Task item: Scan the entries below for the string "directorios" and copy every line where it turns up.
[Data provided — start]
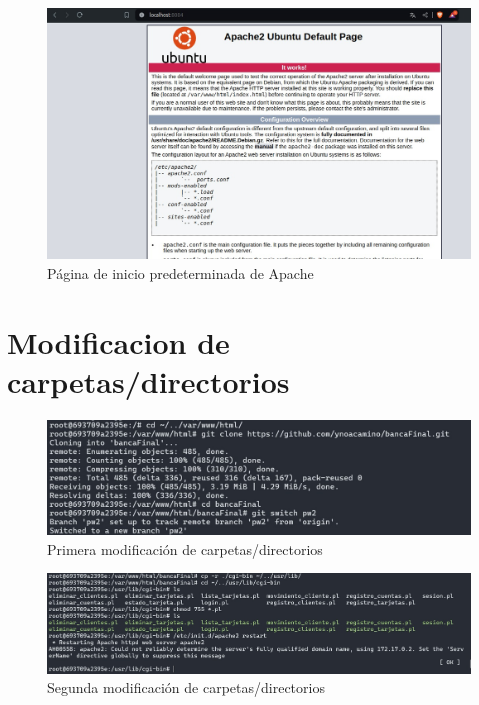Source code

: \documentclass{article}
\begin{document}
\begin{figure}[htbp]
    \centering
    \includegraphics[width=1\textwidth]{latex/img/apache_check.png}
    \caption{Página de inicio predeterminada de Apache}
    \label{fig:apache_check}
\end{figure}

\clearpage

\section{Modificacion de carpetas/directorios}

\begin{figure}[htbp]
    \centering
    \includegraphics[width=1\linewidth]{latex/img/mod1.jpeg}
    \caption{Primera modificación de carpetas/directorios}
    \label{fig:mod1}
\end{figure}

\begin{figure}[htbp]
    \centering
    \includegraphics[width=1\linewidth]{latex/img/mod2.jpeg}
    \caption{Segunda modificación de carpetas/directorios}
    \label{fig:mod2}
\end{figure}
\end{document}
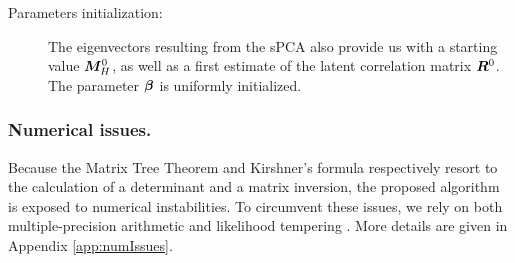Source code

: \begin{description}
\item[Parameters initialization:]
The eigenvectors resulting from the sPCA also provide us with a starting value ${\boldsymbol{M}}^0_H$, as well as a first estimate of the latent correlation matrix ${\boldsymbol{R}}^0$. The parameter ${\boldsymbol{\beta}}$ is uniformly initialized.
\end{description}
 
\subsubsection*{Numerical issues.}

Because the Matrix Tree Theorem and Kirshner's formula respectively resort to the calculation of a determinant and a matrix inversion, the proposed algorithm is exposed to numerical instabilities. To circumvent these issues, we rely on both multiple-precision arithmetic and likelihood tempering \citep[via a parameter $\alpha$, similarly to][]{ScR17}. More details are given in Appendix \ref{app:numIssues}.

 
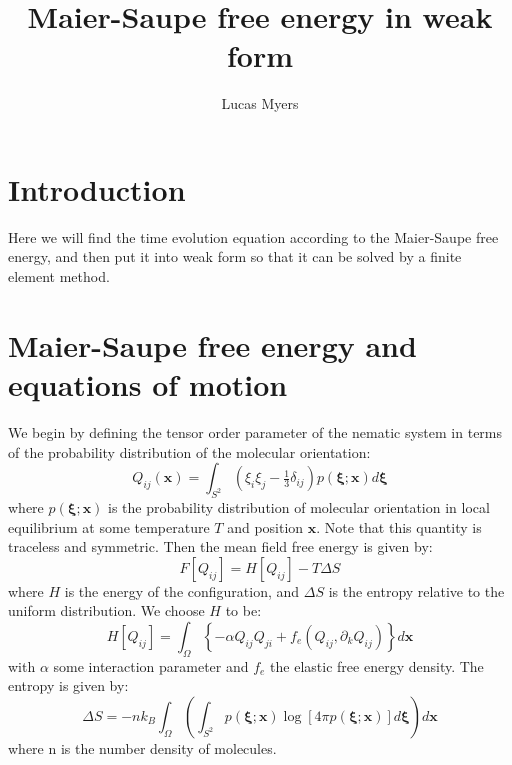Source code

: \documentclass[reqno]{article}
\begin{document}
	\title{Maier-Saupe free energy in weak form}
	\author{Lucas Myers}
	\maketitle
	
	\section{Introduction}
	Here we will find the time evolution equation according to the Maier-Saupe free energy, and then put it into weak form so that it can be solved by a finite element method.
	
	\section{Maier-Saupe free energy and equations of motion}
	We begin by defining the tensor order parameter of the nematic system in terms of the probability distribution of the molecular orientation:
	\begin{equation} \label{eq:Q-def}
		Q_{ij} (\mathbf{x}) 
		= \int_{S^2} \left( \xi_i \xi_j - \tfrac13 \delta_{ij} \right)
		p(\mathbf{\xi} ; \mathbf{x}) d \mathbf{\xi}
	\end{equation}
	where $p(\mathbf{\xi} ; \mathbf{x})$ is the probability distribution of molecular orientation in local equilibrium at some temperature $T$ and position $\mathbf{x}$. 
	Note that this quantity is traceless and symmetric.
	Then the mean field free energy is given by:
	\begin{equation}
		F \left[ Q_{ij} \right] = H \left[ Q_{ij} \right] - T \Delta S
	\end{equation}
	where $H$ is the energy of the configuration, and $\Delta S$ is the entropy relative to the uniform distribution.
	We choose $H$ to be:
	\begin{equation}
		H\left[ Q_{ij} \right]
		= \int_{\Omega} \left\{ -\alpha Q_{ij} Q_{ji} + f_e 	\left( Q_{ij}, \partial_k Q_{ij} \right) \right\} d \mathbf{x}
	\end{equation}
	with $\alpha$ some interaction parameter and $f_e$ the elastic free energy density.
	The entropy is given by:
	\begin{equation} \label{eq:entropy-def}
		\Delta S 
		= -n k_B \int_{\Omega} \left(
		\int_{S^2} p(\mathbf{\xi} ; \mathbf{x}) 
		\log \left[ 4 \pi p( \mathbf{\xi} ; \mathbf{x} ) \right] d \mathbf{\xi} \right) d \mathbf{x}
	\end{equation}
	where n is the number density of molecules.
\end{document}
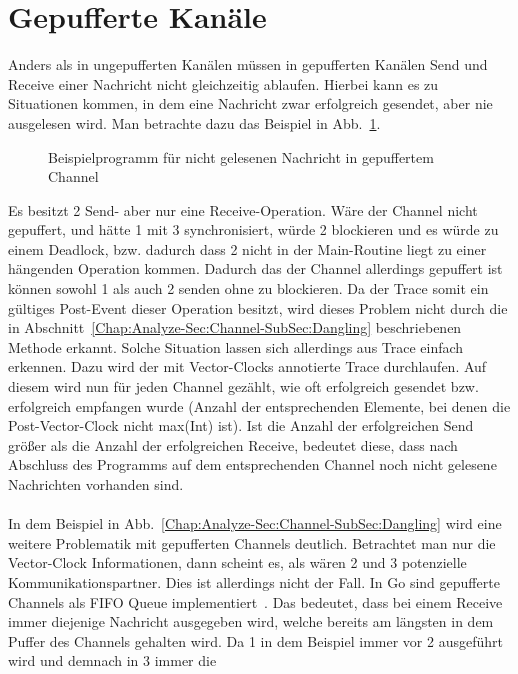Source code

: \section{Gepufferte Kanäle}
Anders als in ungepufferten Kanälen müssen in gepufferten Kanälen Send und 
Receive einer Nachricht nicht gleichzeitig ablaufen. Hierbei kann es 
zu Situationen kommen, in dem eine Nachricht zwar erfolgreich gesendet, aber
nie ausgelesen wird. Man betrachte dazu das Beispiel in 
Abb.~\ref{Chap:Analyze-Sec:Channel-SubSec:Buffered-Fig:Ex1}.
\begin{figure}[h!]
  
  \caption{Beispielprogramm für nicht gelesenen Nachricht in gepuffertem Channel} 
  \label{Chap:Analyze-Sec:Channel-SubSec:Buffered-Fig:Ex1}
\end{figure}
Es besitzt 2 Send- aber nur eine Receive-Operation. Wäre der Channel nicht 
gepuffert, und hätte 1 mit 3 synchronisiert, würde 2 blockieren und es 
würde zu einem Deadlock, bzw. dadurch dass 2 nicht in der Main-Routine liegt
zu einer hängenden Operation kommen. Dadurch das der Channel allerdings gepuffert ist
können sowohl 1 als auch 2 senden ohne zu blockieren. Da der Trace somit ein gültiges Post-Event dieser Operation besitzt, 
wird dieses Problem nicht durch die in 
Abschnitt~\ref{Chap:Analyze-Sec:Channel-SubSec:Dangling} beschriebenen Methode erkannt.
Solche Situation lassen sich allerdings aus Trace einfach erkennen.
Dazu wird der mit Vector-Clocks annotierte Trace durchlaufen. Auf diesem 
wird nun für jeden Channel gezählt, wie oft erfolgreich gesendet bzw. erfolgreich empfangen 
wurde (Anzahl der entsprechenden Elemente, bei denen die Post-Vector-Clock 
nicht max(Int) ist). Ist die Anzahl der erfolgreichen Send größer als 
die Anzahl der erfolgreichen Receive, bedeutet diese, dass nach Abschluss des 
Programms auf dem entsprechenden Channel noch nicht gelesene Nachrichten vorhanden sind.\\\\
In dem Beispiel in Abb.~\ref{Chap:Analyze-Sec:Channel-SubSec:Dangling}
wird eine weitere Problematik mit gepufferten Channels deutlich. 
Betrachtet man nur die Vector-Clock Informationen, dann scheint es, als wären 
2 und 3 potenzielle Kommunikationspartner. Dies ist allerdings nicht der Fall. 
In Go sind gepufferte Channels als FIFO Queue implementiert~\cite{chan-impl}. 
Das bedeutet, dass bei einem Receive immer diejenige Nachricht ausgegeben wird, 
welche bereits am längsten in dem Puffer des Channels gehalten wird. Da 
1 in dem Beispiel immer vor 2 ausgeführt wird und demnach in 3 immer die 

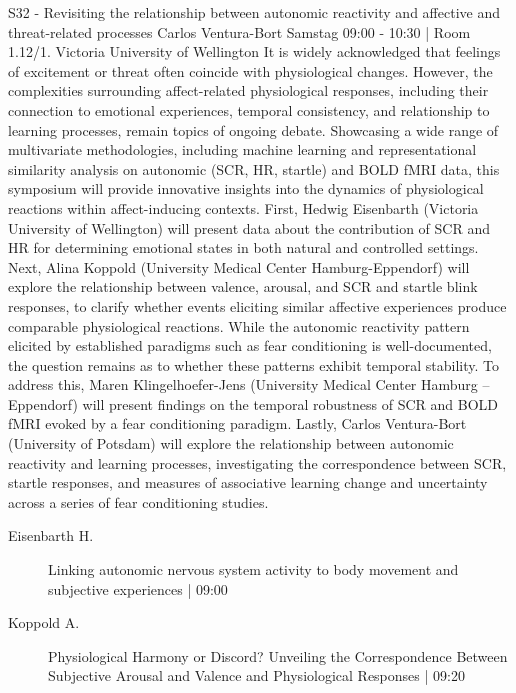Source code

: 
            \begin{symposium}
            {S32 - Revisiting the relationship between autonomic reactivity and affective and threat-related processes }
            {Carlos Ventura-Bort }
            {Samstag 09:00 - 10:30 | Room 1.12/1.}
            {Victoria University of Wellington}
            It is widely acknowledged that feelings of excitement or threat often coincide with physiological changes. However, the complexities surrounding affect-related physiological responses, including their connection to emotional experiences, temporal consistency, and relationship to learning processes, remain topics of ongoing debate. Showcasing a wide range of multivariate methodologies, including machine learning and representational similarity analysis on autonomic (SCR, HR, startle) and BOLD fMRI data, this symposium will provide innovative insights into the dynamics of physiological reactions within affect-inducing contexts.
First, Hedwig Eisenbarth (Victoria University of Wellington) will present data about the contribution of SCR and HR for determining emotional states in both natural and controlled settings. Next, Alina Koppold (University Medical Center Hamburg-Eppendorf) will explore the relationship between valence, arousal, and SCR and startle blink responses, to clarify whether events eliciting similar affective experiences produce comparable physiological reactions. While the autonomic reactivity pattern elicited by established paradigms such as fear conditioning is well-documented, the question remains as to whether these patterns exhibit temporal stability. To address this, Maren Klingelhoefer-Jens (University Medical Center Hamburg – Eppendorf) will present findings on the temporal robustness of SCR and BOLD fMRI evoked by a fear conditioning paradigm. Lastly, Carlos Ventura-Bort (University of Potsdam) will explore the relationship between autonomic reactivity and learning processes, investigating the correspondence between SCR, startle responses, and measures of associative learning change and uncertainty across a series of fear conditioning studies.
            \begin{description}    
            
                \item [ Eisenbarth H.] Linking autonomic nervous system activity to body movement and subjective experiences \textcolor{mygray}{ | 09:00}    
                
                \item [ Koppold A.] Physiological Harmony or Discord? Unveiling the Correspondence Between Subjective Arousal and Valence and Physiological Responses \textcolor{mygray}{ | 09:20}    
                

\end{description}
\end{symposium}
[Data provided — finish]
Worked solution:
\section{Modificacion de carpetas/directorios}
    \caption{Primera modificación de carpetas/directorios}
    \caption{Segunda modificación de carpetas/directorios}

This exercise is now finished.